**WORK INSTRUCTION**: If a line of the material holds the string "label", please copy it.

**THE DATA**:
_____
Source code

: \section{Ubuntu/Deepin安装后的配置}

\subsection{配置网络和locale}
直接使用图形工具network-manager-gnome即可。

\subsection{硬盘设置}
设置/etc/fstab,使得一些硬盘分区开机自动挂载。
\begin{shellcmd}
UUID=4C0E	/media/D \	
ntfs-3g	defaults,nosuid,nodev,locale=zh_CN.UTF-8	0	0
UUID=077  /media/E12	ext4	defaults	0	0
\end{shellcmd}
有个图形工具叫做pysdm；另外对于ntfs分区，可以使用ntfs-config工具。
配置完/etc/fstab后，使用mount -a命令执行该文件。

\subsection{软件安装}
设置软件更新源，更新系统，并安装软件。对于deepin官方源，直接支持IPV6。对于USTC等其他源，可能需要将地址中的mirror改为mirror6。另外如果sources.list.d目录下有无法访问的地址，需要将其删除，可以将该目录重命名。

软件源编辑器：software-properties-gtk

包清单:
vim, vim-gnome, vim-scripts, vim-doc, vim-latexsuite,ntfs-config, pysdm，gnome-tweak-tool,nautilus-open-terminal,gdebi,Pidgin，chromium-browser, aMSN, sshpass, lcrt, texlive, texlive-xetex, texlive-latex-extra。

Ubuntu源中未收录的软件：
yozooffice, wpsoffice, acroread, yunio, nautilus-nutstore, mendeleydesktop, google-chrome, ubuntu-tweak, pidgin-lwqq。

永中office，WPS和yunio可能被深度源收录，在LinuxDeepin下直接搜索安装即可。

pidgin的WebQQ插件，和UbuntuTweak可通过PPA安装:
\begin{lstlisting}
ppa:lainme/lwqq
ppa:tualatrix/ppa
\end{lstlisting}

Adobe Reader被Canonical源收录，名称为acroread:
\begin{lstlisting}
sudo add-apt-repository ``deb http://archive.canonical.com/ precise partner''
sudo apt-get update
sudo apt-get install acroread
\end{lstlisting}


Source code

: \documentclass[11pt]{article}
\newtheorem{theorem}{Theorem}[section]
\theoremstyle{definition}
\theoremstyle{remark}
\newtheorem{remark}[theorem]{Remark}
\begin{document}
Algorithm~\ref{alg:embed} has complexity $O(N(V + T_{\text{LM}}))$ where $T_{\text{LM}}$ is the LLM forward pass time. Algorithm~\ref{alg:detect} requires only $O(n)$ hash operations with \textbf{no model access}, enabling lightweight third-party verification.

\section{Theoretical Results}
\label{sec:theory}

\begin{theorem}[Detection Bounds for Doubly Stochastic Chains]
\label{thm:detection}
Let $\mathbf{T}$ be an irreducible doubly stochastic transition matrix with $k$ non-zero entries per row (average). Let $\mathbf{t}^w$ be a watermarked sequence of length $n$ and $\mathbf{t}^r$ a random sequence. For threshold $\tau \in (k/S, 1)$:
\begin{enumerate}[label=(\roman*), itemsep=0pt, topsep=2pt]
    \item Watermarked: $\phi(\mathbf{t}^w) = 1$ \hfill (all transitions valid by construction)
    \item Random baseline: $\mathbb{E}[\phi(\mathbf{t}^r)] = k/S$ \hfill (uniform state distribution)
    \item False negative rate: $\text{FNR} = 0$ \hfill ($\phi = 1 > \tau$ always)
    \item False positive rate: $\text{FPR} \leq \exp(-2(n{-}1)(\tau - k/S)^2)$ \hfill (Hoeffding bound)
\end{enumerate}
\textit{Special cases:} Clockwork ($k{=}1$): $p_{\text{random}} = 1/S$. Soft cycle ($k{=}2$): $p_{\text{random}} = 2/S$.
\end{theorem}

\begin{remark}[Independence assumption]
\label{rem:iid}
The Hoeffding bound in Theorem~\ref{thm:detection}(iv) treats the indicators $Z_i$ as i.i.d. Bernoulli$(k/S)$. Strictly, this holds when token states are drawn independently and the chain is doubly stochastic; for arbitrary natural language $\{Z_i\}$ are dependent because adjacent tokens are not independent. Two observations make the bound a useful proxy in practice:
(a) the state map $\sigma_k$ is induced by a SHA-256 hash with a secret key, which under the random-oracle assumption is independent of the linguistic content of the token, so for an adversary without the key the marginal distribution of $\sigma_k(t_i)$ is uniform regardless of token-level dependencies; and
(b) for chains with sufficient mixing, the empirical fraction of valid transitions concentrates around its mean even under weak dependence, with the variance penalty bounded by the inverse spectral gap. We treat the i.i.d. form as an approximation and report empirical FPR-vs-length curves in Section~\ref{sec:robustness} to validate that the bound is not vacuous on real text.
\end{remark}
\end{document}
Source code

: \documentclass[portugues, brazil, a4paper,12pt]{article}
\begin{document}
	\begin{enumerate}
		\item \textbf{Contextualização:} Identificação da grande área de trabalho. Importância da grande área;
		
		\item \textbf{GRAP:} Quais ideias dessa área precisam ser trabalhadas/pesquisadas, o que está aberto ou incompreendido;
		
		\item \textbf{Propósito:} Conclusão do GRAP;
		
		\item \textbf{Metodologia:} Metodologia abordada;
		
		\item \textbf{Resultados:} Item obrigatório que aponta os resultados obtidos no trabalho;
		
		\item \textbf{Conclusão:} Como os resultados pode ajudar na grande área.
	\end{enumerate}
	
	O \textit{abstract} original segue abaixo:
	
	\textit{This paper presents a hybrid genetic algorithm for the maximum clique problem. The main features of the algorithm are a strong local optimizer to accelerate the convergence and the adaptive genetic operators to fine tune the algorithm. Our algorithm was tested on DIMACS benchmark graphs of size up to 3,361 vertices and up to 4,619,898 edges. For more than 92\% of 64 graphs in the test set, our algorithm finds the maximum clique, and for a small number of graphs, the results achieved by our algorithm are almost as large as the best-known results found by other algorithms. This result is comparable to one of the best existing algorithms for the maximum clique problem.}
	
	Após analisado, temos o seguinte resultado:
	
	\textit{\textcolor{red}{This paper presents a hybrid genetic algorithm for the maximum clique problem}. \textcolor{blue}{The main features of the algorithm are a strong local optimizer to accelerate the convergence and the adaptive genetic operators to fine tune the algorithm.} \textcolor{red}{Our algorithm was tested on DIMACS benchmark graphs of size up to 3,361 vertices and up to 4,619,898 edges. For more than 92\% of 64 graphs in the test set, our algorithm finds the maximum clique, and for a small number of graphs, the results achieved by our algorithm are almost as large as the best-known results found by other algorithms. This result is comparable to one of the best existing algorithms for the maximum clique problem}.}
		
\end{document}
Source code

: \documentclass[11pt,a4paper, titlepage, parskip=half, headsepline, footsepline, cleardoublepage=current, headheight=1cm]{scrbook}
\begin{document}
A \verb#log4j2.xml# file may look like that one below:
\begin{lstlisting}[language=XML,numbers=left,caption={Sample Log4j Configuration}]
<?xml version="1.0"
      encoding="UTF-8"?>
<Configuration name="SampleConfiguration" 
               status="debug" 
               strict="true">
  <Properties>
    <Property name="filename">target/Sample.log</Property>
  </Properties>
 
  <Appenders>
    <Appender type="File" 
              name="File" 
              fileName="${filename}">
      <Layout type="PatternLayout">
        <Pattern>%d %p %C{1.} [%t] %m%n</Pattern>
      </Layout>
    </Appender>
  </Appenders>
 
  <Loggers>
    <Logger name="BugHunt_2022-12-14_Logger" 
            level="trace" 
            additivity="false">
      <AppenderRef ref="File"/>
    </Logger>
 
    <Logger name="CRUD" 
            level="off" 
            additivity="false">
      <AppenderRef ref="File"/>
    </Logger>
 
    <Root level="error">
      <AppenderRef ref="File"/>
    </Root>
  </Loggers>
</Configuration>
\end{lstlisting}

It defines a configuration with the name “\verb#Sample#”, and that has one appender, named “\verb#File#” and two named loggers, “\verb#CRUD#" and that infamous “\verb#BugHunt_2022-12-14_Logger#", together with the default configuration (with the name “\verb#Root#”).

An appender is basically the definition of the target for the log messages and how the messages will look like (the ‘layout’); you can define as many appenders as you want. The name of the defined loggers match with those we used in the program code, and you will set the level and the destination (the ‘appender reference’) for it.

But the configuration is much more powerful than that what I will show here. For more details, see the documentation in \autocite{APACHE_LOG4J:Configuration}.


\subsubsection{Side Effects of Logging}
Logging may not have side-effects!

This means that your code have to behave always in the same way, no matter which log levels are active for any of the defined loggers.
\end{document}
_____
**SOLVED EXERCISE**:
\label{sec:theory}
\label{thm:detection}
\begin{enumerate}[label=(\roman*), itemsep=0pt, topsep=2pt]
\label{rem:iid}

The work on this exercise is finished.